Y al mismo tiempo, el representante de Palestina ante la ONU, al hacer referencia a la situación de su país, ha roto a llorar mientras golpea la mesa expresando la impotencia suya y de su pueblo durante su intervención.
En este marco, la voz de Riyad Mansour, quebrada, temblorosa, irrumpe como un lamento bíblico, un clamor que por momentos parece venir desde un tiempo arcaico, y sin embargo resuena con escalofriante actualidad. Que un diplomático —pieza muchas veces fría del engranaje político— se quiebre en un foro internacional no es un gesto menor: es la dignidad rota frente al horror, es la humanidad asomando entre las ruinas del protocolo. Sus palabras no están apenas pronunciadas: están desgarradas.
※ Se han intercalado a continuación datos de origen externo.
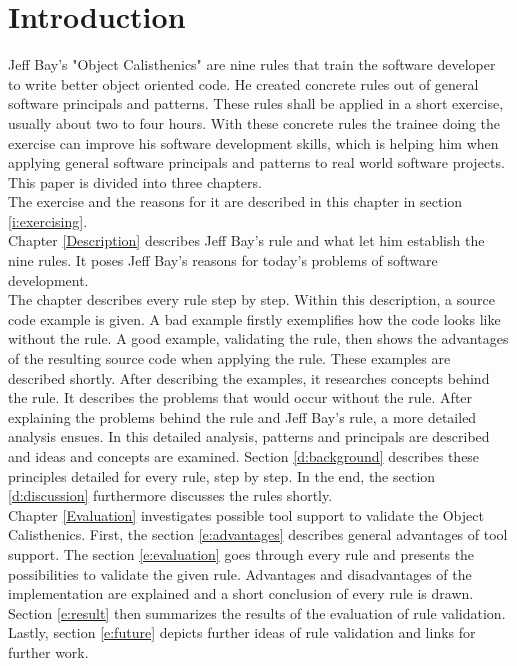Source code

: 
\chapter{Introduction}
Jeff Bay's "Object Calisthenics" \cite{bay2008} are nine rules that train the software developer to write better object oriented code.  He created concrete rules out of general software principals and patterns. These rules shall be applied in a short exercise, usually about two to four hours. With these concrete rules the trainee doing the exercise can improve his software development skills, which is helping him when applying general software principals and patterns to real world software projects. 
This paper is divided into three chapters.\\
The exercise and the reasons for it are described in this chapter in section \ref{i:exercising}.\\


Chapter \ref{Description} describes Jeff Bay's rule and what let him establish the nine rules. It poses Jeff Bay's reasons for today's problems of software development.\\

The chapter describes every rule step by step. Within this description, a source code example is given. A bad example firstly exemplifies how the code looks like without the rule. A good example, validating the rule, then shows the advantages of the resulting source code when applying the rule. These examples are described shortly. After describing the examples, it researches concepts behind the rule. It describes the problems that would occur without the rule. After explaining the problems behind the rule and Jeff Bay's rule, a more detailed analysis ensues. In this detailed analysis, patterns and principals are described and ideas and concepts are examined. Section \ref{d:background} describes these principles detailed for every rule, step by step. In the end, the section \ref{d:discussion} furthermore discusses the rules shortly.\\

Chapter \ref{Evaluation} investigates possible tool support to validate the Object Calisthenics. First, the section \ref{e:advantages} describes general advantages of tool support. The section \ref{e:evaluation} goes through every rule and presents the possibilities to validate the given rule. Advantages and disadvantages of the implementation are explained and a short conclusion of every rule is drawn. Section \ref{e:result} then summarizes the results of the evaluation of rule validation. Lastly, section \ref{e:future} depicts further ideas of rule validation and links for further work.\\

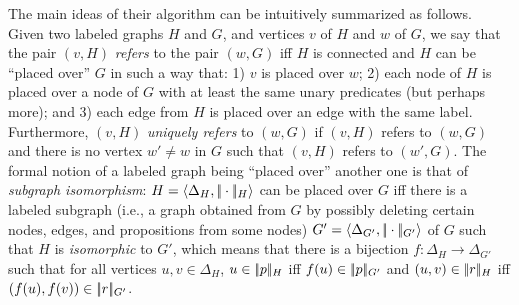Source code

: The main ideas of their algorithm can be
intuitively summarized as follows.
Given two labeled graphs $H$ and $G$, and vertices $v$ of $H$
and $w$ of $G$, we say that the pair $(v,H)$ {\em refers}
to the pair $(w,G)$ iff $H$ is connected and $H$ can be ``placed
over'' $G$ in such a way that: 1) $v$ is placed over $w$; 2) each
node of $H$ is placed over a node of $G$ with at least the same
unary predicates (but perhaps more); and 3) each edge from $H$ is
placed over an edge with the same label. Furthermore, $(v,H)$ {\em
uniquely refers} to $(w,G)$ if $(v,H)$ refers to $(w,G)$ and there
is no vertex $w'\not=w$ in $G$ such that $(v,H)$ refers to $(w',G)$.
The formal notion of a labeled graph being ``placed over'' another
one is that of {\em subgraph isomorphism}:
$H=\langle \Delta_H,|\!|\cdot|\!|_H\rangle$ can be placed over
$G$ iff there is a labeled subgraph (i.e., a graph obtained from
$G$ by possibly deleting certain nodes, edges, and propositions from some nodes)
$G'=\langle \Delta_{G'},|\!|\cdot|\!|_{G'}\rangle$ of $G$ such that $H$ is {\em
isomorphic} to $G'$, which means that there is a
bijection $f:\Delta_{H}\to\Delta_{G'}$ such that for all vertices
$u,v\in \Delta_H$, $u\in|\!|p|\!|_{H}$ iff $f(u)\in|\!|p|\!|_{G'}$
and $(u,v)\in|\!|r|\!|_{H}$ iff $(f(u),f(v))\in|\!|r|\!|_{G'}$.
%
Dice: “Las madres abrazan los cuerpos inmóviles, acarician el pelo, les hablan, les piden perdón…”. Aquí la sintaxis no encadena ideas; acompaña el susurro de las madres que, en una mezcla de ternura y delirio, intentan rescatar lo que ya no respira.
El representante de Palestina en la ONU rompe a llorar ante la indiferencia del de Israel
— elDiario.es (@eldiarioes) May 29, 2025
🗣️“¿Cómo puede alguien tolerar este horror?”
🗣️“Las llamas y el hambre están devorando a los niños”https://t.co/gmNdT9ce7qpic.twitter.com/oq9XutLH7d
Y entonces, como en las Escrituras: “Voz fue oída en Ramá, llanto y gran lamentación; Raquel que llora por sus hijos, y no quiso ser consolada, porque perecieron”. El eco de esa Raquel que llora en Ramá atraviesa los siglos y se posa hoy en Gaza, donde cada madre parece repetir el mismo lamento antiguo.
Y, como si fuera la firma del documento más importante en la ONU, da un puñetazo fuerte encima de la mesa.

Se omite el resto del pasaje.